─── Data records
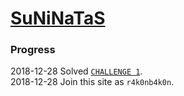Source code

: # [SuNiNaTaS](http://suninatas.com/)

### Progress
2018-12-28 Solved [`CHALLENGE 1`](./WEB/1).  
2018-12-28 Join this site as `r4k0nb4k0n`.  
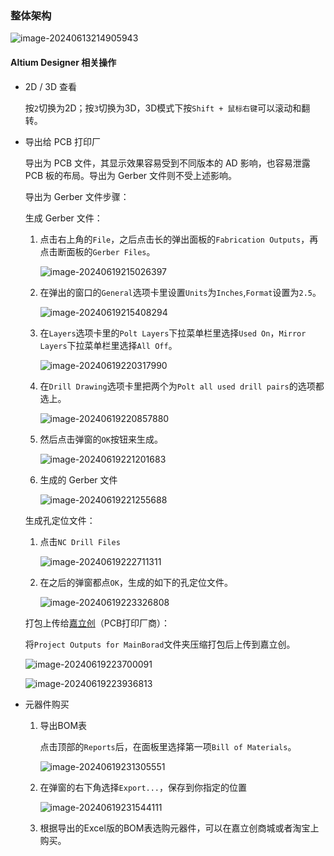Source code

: ### 整体架构

![image-20240613214905943](./HoloCubic/image-20240613214905943.png)



#### Altium Designer 相关操作

- 2D / 3D 查看

  按`2`切换为2D；按`3`切换为3D，3D模式下按`Shift + 鼠标右键`可以滚动和翻转。

- 导出给 PCB 打印厂

  导出为 PCB 文件，其显示效果容易受到不同版本的 AD 影响，也容易泄露 PCB 板的布局。导出为 Gerber 文件则不受上述影响。

  导出为 Gerber 文件步骤：

  生成 Gerber 文件：

  1. 点击右上角的`File`，之后点击长的弹出面板的`Fabrication Outputs`，再点击断面板的`Gerber Files`。

     ![image-20240619215026397](./HoloCubic/image-20240619215026397.png)

  2. 在弹出的窗口的`General`选项卡里设置`Units`为`Inches`,`Format`设置为`2.5`。

     ![image-20240619215408294](./HoloCubic/image-20240619215408294.png)

  3. 在`Layers`选项卡里的`Polt Layers`下拉菜单栏里选择`Used On`，`Mirror Layers`下拉菜单栏里选择`All Off`。

     ![image-20240619220317990](./HoloCubic/image-20240619220317990.png)

  4. 在`Drill Drawing`选项卡里把两个为`Polt all used drill pairs`的选项都选上。

     ![image-20240619220857880](./HoloCubic/image-20240619220857880.png)

  5. 然后点击弹窗的`OK`按钮来生成。

     ![image-20240619221201683](./HoloCubic/image-20240619221201683.png)

  6. 生成的 Gerber 文件

     ![image-20240619221255688](./HoloCubic/image-20240619221255688.png)

  生成孔定位文件：

  1. 点击`NC Drill Files`

     ![image-20240619222711311](./HoloCubic/image-20240619222711311.png)

  2. 在之后的弹窗都点`OK`，生成的如下的孔定位文件。

     ![image-20240619223326808](./HoloCubic/image-20240619223326808.png)

  打包上传给[嘉立创](https://m.jlc.com/mapp/)（PCB打印厂商）：

  将`Project Outputs for MainBorad`文件夹压缩打包后上传到嘉立创。

  ![image-20240619223700091](./HoloCubic/image-20240619223700091.png)

  ![image-20240619223936813](./HoloCubic/image-20240619223936813.png)

- 元器件购买

  1. 导出BOM表

     点击顶部的`Reports`后，在面板里选择第一项`Bill of Materials`。

     ![image-20240619231305551](./HoloCubic/image-20240619231305551.png)

  2. 在弹窗的右下角选择`Export...`，保存到你指定的位置

     ![image-20240619231544111](./HoloCubic/image-20240619231544111.png)

  3. 根据导出的Excel版的BOM表选购元器件，可以在嘉立创商城或者淘宝上购买。
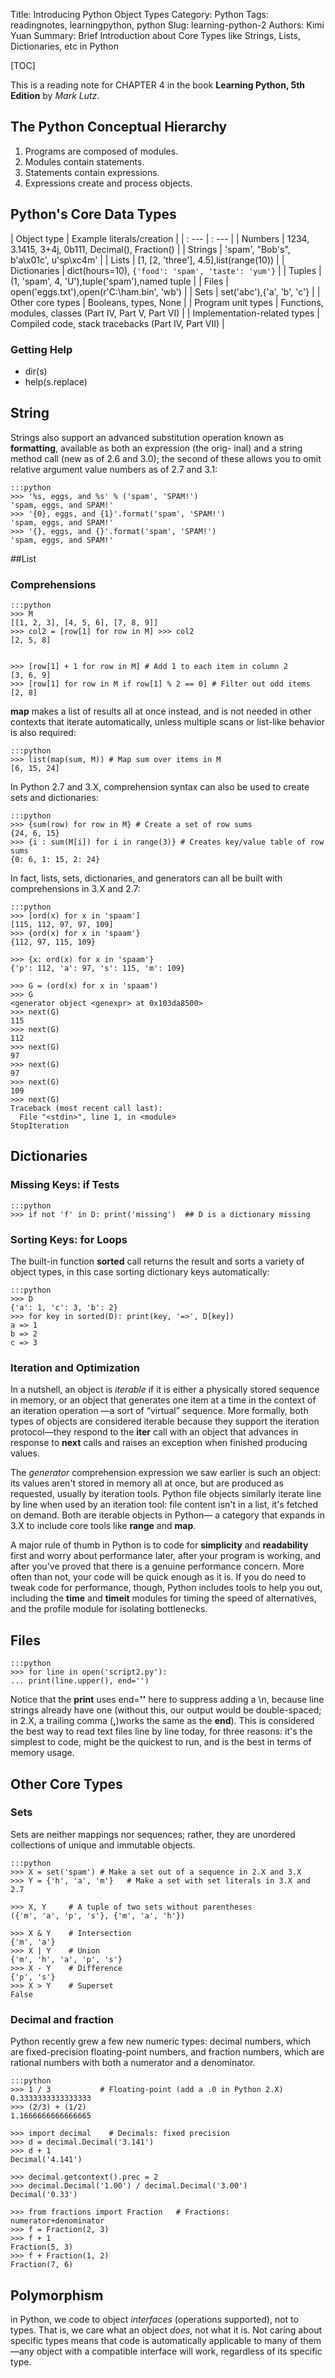 Title: Introducing Python Object Types
Category: Python
Tags: readingnotes, learningpython, python
Slug: learning-python-2
Authors: Kimi Yuan
Summary: Brief Introduction about Core Types like Strings, Lists, Dictionaries, etc in Python

[TOC]

This is a reading note for CHAPTER 4 in the book **Learning Python, 5th Edition** by *Mark Lutz*.

## The Python Conceptual Hierarchy
1. Programs are composed of modules.
2. Modules contain statements.
3. Statements contain expressions.
4. Expressions create and process objects.

## Python's Core Data Types

| Object type | Example literals/creation |
| : --- | : --- |
| Numbers | 1234, 3.1415, 3+4j, 0b111, Decimal(), Fraction() |
| Strings | 'spam', "Bob's", b'a\x01c', u'sp\xc4m' |
| Lists | [1, [2, 'three'], 4.5],list(range(10)) |
| Dictionaries | dict(hours=10), `{'food': 'spam', 'taste': 'yum'}`  |
| Tuples | (1, 'spam', 4, 'U'),tuple('spam'),named tuple |
| Files | open('eggs.txt'),open(r'C:\ham.bin', 'wb')  |
| Sets | set('abc'),{'a', 'b', 'c'} |
| Other core types | Booleans, types, None |
| Program unit types | Functions, modules, classes (Part IV, Part V, Part VI) |
| Implementation-related types |  Compiled code, stack tracebacks (Part IV, Part VII) |

### Getting Help
* dir(s)
* help(s.replace)

## String
Strings also support an advanced substitution operation known as **formatting**, available as both an expression (the orig- inal) and a string method call (new as of 2.6 and 3.0); the second of these allows you to omit relative argument value numbers as of 2.7 and 3.1:

    :::python
    >>> '%s, eggs, and %s' % ('spam', 'SPAM!')
    'spam, eggs, and SPAM!'
    >>> '{0}, eggs, and {1}'.format('spam', 'SPAM!')
    'spam, eggs, and SPAM!'
    >>> '{}, eggs, and {}'.format('spam', 'SPAM!')
    'spam, eggs, and SPAM!'

##List
### Comprehensions

    :::python
    >>> M
    [[1, 2, 3], [4, 5, 6], [7, 8, 9]]
    >>> col2 = [row[1] for row in M] >>> col2
    [2, 5, 8]


    >>> [row[1] + 1 for row in M] # Add 1 to each item in column 2
    [3, 6, 9]
    >>> [row[1] for row in M if row[1] % 2 == 0] # Filter out odd items
    [2, 8]


**map** makes a list of results all at once instead, and is not needed in other contexts that iterate automatically, unless multiple scans or list-like behavior is also required:

    :::python
    >>> list(map(sum, M)) # Map sum over items in M
    [6, 15, 24]

In Python 2.7 and 3.X, comprehension syntax can also be used to create sets and dictionaries:

    :::python
    >>> {sum(row) for row in M} # Create a set of row sums
    {24, 6, 15}
    >>> {i : sum(M[i]) for i in range(3)} # Creates key/value table of row sums
    {0: 6, 1: 15, 2: 24}

In fact, lists, sets, dictionaries, and generators can all be built with comprehensions in 3.X and 2.7:

    :::python
    >>> [ord(x) for x in 'spaam']
    [115, 112, 97, 97, 109]
    >>> {ord(x) for x in 'spaam'}
    {112, 97, 115, 109}

    >>> {x: ord(x) for x in 'spaam'}
    {'p': 112, 'a': 97, 's': 115, 'm': 109}

    >>> G = (ord(x) for x in 'spaam')
    >>> G
    <generator object <genexpr> at 0x103da8500>
    >>> next(G)
    115
    >>> next(G)
    112
    >>> next(G)
    97
    >>> next(G)
    97
    >>> next(G)
    109
    >>> next(G)
    Traceback (most recent call last):
      File "<stdin>", line 1, in <module>
    StopIteration


## Dictionaries
### Missing Keys: if Tests

    :::python
    >>> if not 'f' in D: print('missing')  ## D is a dictionary missing

### Sorting Keys: for Loops

The built-in function **sorted** call returns the result and sorts a variety of object types, in this case sorting dictionary keys automatically:

    :::python
    >>> D
    {'a': 1, 'c': 3, 'b': 2}
    >>> for key in sorted(D): print(key, '=>', D[key])
    a => 1
    b => 2
    c => 3


### Iteration and Optimization
In a nutshell, an object is *iterable* if it is either a physically stored sequence in memory, or an object that generates one item at a time in the context of an iteration operation —a sort of “virtual” sequence. More formally, both types of objects are considered iterable because they support the iteration protocol—they respond to the **iter** call with an object that advances in response to **next** calls and raises an exception when finished producing values.

The *generator* comprehension expression we saw earlier is such an object: its values aren't stored in memory all at once, but are produced as requested, usually by iteration tools. Python file objects similarly iterate line by line when used by an iteration tool: file content isn't in a list, it's fetched on demand. Both are iterable objects in Python— a category that expands in 3.X to include core tools like **range** and **map**.

A major rule of thumb in Python is to code for **simplicity** and **readability** first and worry about performance later, after your program is working, and after you've proved that there is a genuine performance concern. More often than not, your code will be quick enough as it is. If you do need to tweak code for performance, though, Python includes tools to help you out, including the **time** and **timeit** modules for timing the speed of alternatives, and the profile module for isolating bottlenecks.

## Files

    :::python
    >>> for line in open('script2.py'):
    ... print(line.upper(), end='')


Notice that the **print** uses end=**''** here to suppress adding a \n, because line strings already have one (without this, our output would be double-spaced; in 2.X, a trailing comma (**,**)works the same as the **end**). This is considered the best way to read text files line by line today, for three reasons: it's the simplest to code, might be the quickest to run, and is the best in terms of memory usage.

## Other Core Types
### Sets

Sets are neither mappings nor sequences; rather, they are unordered collections of unique and immutable objects.

    :::python
    >>> X = set('spam') # Make a set out of a sequence in 2.X and 3.X
    >>> Y = {'h', 'a', 'm'}   # Make a set with set literals in 3.X and 2.7

    >>> X, Y     # A tuple of two sets without parentheses
    ({'m', 'a', 'p', 's'}, {'m', 'a', 'h'})

    >>> X & Y    # Intersection
    {'m', 'a'}
    >>> X | Y    # Union
    {'m', 'h', 'a', 'p', 's'}
    >>> X - Y    # Difference
    {'p', 's'}
    >>> X > Y    # Superset
    False

### Decimal and fraction
Python recently grew a few new numeric types: decimal numbers, which are fixed-precision floating-point numbers, and fraction numbers, which are rational numbers with both a numerator and a denominator.

    :::python
    >>> 1 / 3           # Floating-point (add a .0 in Python 2.X)
    0.3333333333333333
    >>> (2/3) + (1/2)
    1.1666666666666665

    >>> import decimal    # Decimals: fixed precision
    >>> d = decimal.Decimal('3.141')
    >>> d + 1
    Decimal('4.141')

    >>> decimal.getcontext().prec = 2
    >>> decimal.Decimal('1.00') / decimal.Decimal('3.00')
    Decimal('0.33')

    >>> from fractions import Fraction   # Fractions: numerator+denominator
    >>> f = Fraction(2, 3)
    >>> f + 1
    Fraction(5, 3)
    >>> f + Fraction(1, 2)
    Fraction(7, 6)

## Polymorphism

in Python, we code to object *interfaces* (operations supported), not to types. That is, we care what an object *does*, not what it is. Not caring about specific types means that code is automatically applicable to many of them—any object with a compatible interface will work, regardless of its specific type.
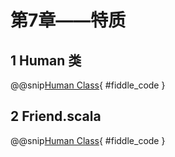 # 第7章——特质

## 1 Human 类

@@snip[Human Class](../../main/scala/UsingTraits/Human.scala){ #fiddle_code }

## 2 Friend.scala

@@snip[Human Class](../../main/scala/UsingTraits/Friend.scala){ #fiddle_code }
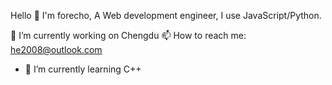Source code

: 

<!--
**He2008/He2008** is a ✨ _special_ ✨ repository because its `README.md` (this file) appears on your GitHub profile.

Here are some ideas to get you started:

- 🔭 I’m currently working on ...
- 🌱 I’m currently learning ...
- 👯 I’m looking to collaborate on ...
- 🤔 I’m looking for help with ...
- 💬 Ask me about ...
- 📫 How to reach me: ...
- 😄 Pronouns: ...
- ⚡ Fun fact: ...
-->
Hello 👋
I'm forecho, A Web development engineer, I use JavaScript/Python.

🔭 I’m currently working on Chengdu
📫 How to reach me: he2008@outlook.com
- 🌱 I’m currently learning C++
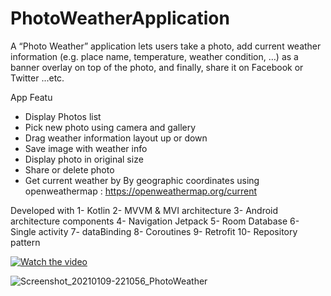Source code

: # PhotoWeatherApplication

A “Photo Weather” application lets users take a photo, add current weather information (e.g. place name, temperature, weather condition, …) as a banner overlay on top of the photo, and finally, share it on Facebook or Twitter ...etc.

App Featu
- Display Photos list
- Pick new photo using camera and gallery
- Drag weather information layout up or down
- Save image with weather info
- Display photo in original size
- Share or delete photo
- Get current weather by By geographic coordinates using openweathermap : https://openweathermap.org/current

Developed with
1- Kotlin
2- MVVM & MVI architecture
3- Android architecture components
4- Navigation Jetpack
5- Room Database
6- Single activity
7- dataBinding
8- Coroutines
9- Retrofit
10- Repository pattern

[![Watch the video]()](https://drive.google.com/file/d/1X3Hvr-paOGelWG0tWdxmvdP7BSlJsvwN/view?usp=sharing) 

![Screenshot_20210109-221056_PhotoWeather](https://user-images.githubusercontent.com/25500250/104108128-dbd56980-52ca-11eb-97d9-4d1849e7ffe0.jpg)



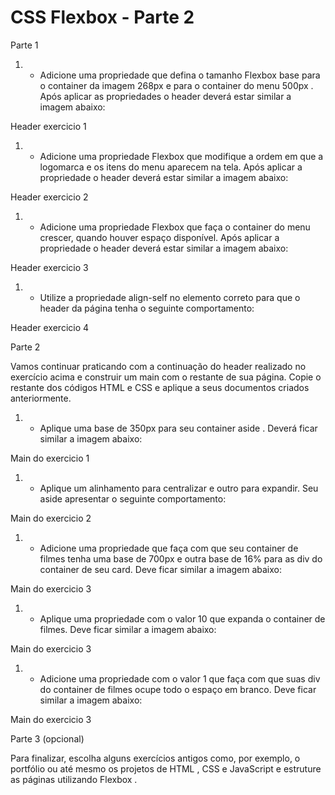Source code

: <h1>CSS Flexbox - Parte 2</h1>
﻿Parte 1

1. - Adicione uma propriedade que defina o tamanho Flexbox base para o container da imagem 268px e para o container do menu 500px . Após aplicar as propriedades o header deverá estar similar a imagem abaixo:

Header exercicio 1

1. - Adicione uma propriedade Flexbox que modifique a ordem em que a logomarca e os itens do menu aparecem na tela. Após aplicar a propriedade o header deverá estar similar a imagem abaixo:

Header exercicio 2

1. - Adicione uma propriedade Flexbox que faça o container do menu crescer, quando houver espaço disponível. Após aplicar a propriedade o header deverá estar similar a imagem abaixo:

Header exercicio 3

1. - Utilize a propriedade align-self no elemento correto para que o header da página tenha o seguinte comportamento:

Header exercicio 4

Parte 2

Vamos continuar praticando com a continuação do header realizado no exercício acima e construir um main com o restante de sua página. Copie o restante dos códigos HTML e CSS e aplique a seus documentos criados anteriormente.

1. - Aplique uma base de 350px para seu container aside . Deverá ficar similar a imagem abaixo:

Main do exercicio 1

1. - Aplique um alinhamento para centralizar e outro para expandir. Seu aside apresentar o seguinte comportamento:

Main do exercicio 2

1. - Adicione uma propriedade que faça com que seu container de filmes tenha uma base de 700px e outra base de 16% para as div do container de seu card. Deve ficar similar a imagem abaixo:

Main do exercicio 3

1. - Aplique uma propriedade com o valor 10 que expanda o container de filmes. Deve ficar similar a imagem abaixo:

Main do exercicio 3

1. - Adicione uma propriedade com o valor 1 que faça com que suas div do container de filmes ocupe todo o espaço em branco. Deve ficar similar a imagem abaixo:

Main do exercicio 3

Parte 3 (opcional)

Para finalizar, escolha alguns exercícios antigos como, por exemplo, o portfólio ou até mesmo os projetos de HTML , CSS e JavaScript e estruture as páginas utilizando Flexbox .

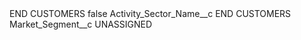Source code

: <?xml version="1.0" encoding="UTF-8"?>
<CustomMetadata xmlns="http://soap.sforce.com/2006/04/metadata" xmlns:xsi="http://www.w3.org/2001/XMLSchema-instance" xmlns:xsd="http://www.w3.org/2001/XMLSchema">
    <label>END CUSTOMERS</label>
    <protected>false</protected>
    <values>
        <field>Activity_Sector_Name__c</field>
        <value xsi:type="xsd:string">END CUSTOMERS</value>
    </values>
    <values>
        <field>Market_Segment__c</field>
        <value xsi:type="xsd:string">UNASSIGNED</value>
    </values>
</CustomMetadata>
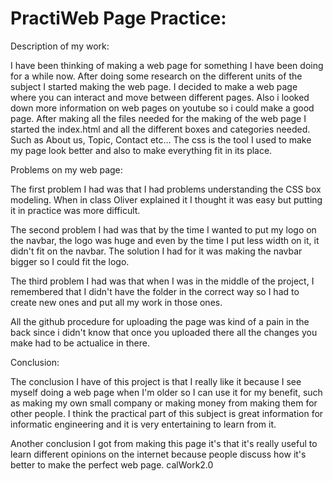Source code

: # PractiWeb Page Practice:             



Description of my work:

 I have been thinking of making a web page for something I have been doing for a while now. After doing some research on the different units of the subject I started making the web page. I decided to make a web page where you can interact and move between different pages. Also i looked down more information on web pages on youtube so i could make a good page. After making all the files needed for the making of the web page I started the index.html and all the different boxes and categories needed. Such as About us, Topic, Contact etc… 
The css is the tool I used to make my page look better and also to make everything fit in its place.

Problems on my web page:

The first problem I had was that I had problems understanding the CSS box modeling. When in class Oliver explained it I thought it was easy but putting it in practice was more difficult. 

The second problem I had was that by the time I wanted to put my logo on the navbar, the logo was huge and even by the time I put less width on it, it didn't fit on the navbar. The solution I had for it was making the navbar bigger so I could fit the logo. 

The third problem I had was that when I was in the middle of the project, I remembered that I didn't have the folder in the correct way so I had to create new ones and put all my work in those ones.

All the github procedure for uploading the page was kind of a pain in the back since i didn't know that once you uploaded there all the changes you make had to be actualice in there. 





Conclusion:

 The conclusion I have of this project is that I really like it because I see myself doing a web page when I'm older so I can use it for my benefit, such as making my own small company or making money from making them for other people. I think the practical part of this subject is great information for informatic engineering and it is very entertaining to learn from it.

Another conclusion I got from making this page it's that it's really useful to learn different opinions on the internet because people discuss how it's better to make the perfect web page.
calWork2.0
──────
Task details: Scan the records above for the word "exercicio". Copy each line that has it.

Solution to this problem:
Header exercicio 1
Header exercicio 2
Header exercicio 3
Header exercicio 4
Main do exercicio 1
Main do exercicio 2
Main do exercicio 3
Main do exercicio 3
Main do exercicio 3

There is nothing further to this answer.